===== Dataset records =====

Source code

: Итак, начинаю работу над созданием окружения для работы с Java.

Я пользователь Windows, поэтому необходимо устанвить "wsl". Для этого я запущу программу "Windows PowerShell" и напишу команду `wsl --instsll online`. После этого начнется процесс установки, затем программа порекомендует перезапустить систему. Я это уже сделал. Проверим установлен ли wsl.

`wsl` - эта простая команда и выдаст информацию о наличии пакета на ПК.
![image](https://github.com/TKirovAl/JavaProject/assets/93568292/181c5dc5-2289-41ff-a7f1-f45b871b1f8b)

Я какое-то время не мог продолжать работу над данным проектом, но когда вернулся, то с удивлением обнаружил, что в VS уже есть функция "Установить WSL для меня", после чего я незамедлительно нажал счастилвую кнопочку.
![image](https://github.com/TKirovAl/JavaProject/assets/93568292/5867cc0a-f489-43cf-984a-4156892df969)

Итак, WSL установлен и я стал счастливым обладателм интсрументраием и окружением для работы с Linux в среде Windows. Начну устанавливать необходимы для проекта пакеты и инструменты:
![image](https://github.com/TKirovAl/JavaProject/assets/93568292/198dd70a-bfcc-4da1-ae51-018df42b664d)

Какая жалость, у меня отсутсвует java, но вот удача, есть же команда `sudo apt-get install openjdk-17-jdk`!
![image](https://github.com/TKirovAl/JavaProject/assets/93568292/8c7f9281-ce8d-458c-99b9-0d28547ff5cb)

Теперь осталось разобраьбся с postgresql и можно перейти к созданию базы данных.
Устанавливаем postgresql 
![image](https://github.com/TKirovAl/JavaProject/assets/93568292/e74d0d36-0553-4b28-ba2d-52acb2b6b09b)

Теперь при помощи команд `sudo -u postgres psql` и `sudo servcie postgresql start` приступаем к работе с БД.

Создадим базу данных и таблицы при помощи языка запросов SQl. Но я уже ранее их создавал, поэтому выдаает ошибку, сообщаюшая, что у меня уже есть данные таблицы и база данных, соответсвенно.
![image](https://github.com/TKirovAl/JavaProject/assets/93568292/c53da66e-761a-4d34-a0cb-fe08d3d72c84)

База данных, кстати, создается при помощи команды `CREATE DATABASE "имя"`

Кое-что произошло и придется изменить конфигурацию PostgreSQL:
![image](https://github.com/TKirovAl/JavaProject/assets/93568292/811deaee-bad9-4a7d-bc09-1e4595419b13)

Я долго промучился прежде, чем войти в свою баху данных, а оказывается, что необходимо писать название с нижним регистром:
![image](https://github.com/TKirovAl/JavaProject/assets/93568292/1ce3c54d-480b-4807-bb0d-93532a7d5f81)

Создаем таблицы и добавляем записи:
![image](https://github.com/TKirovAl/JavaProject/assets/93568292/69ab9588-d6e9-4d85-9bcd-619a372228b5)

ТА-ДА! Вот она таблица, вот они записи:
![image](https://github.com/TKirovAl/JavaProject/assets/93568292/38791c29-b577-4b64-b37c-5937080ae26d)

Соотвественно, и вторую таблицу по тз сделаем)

=====

• _Exercise objective_
Work out how many lines in the records above contain the word "установлен". State only that number.

• _Output of the exercise_
2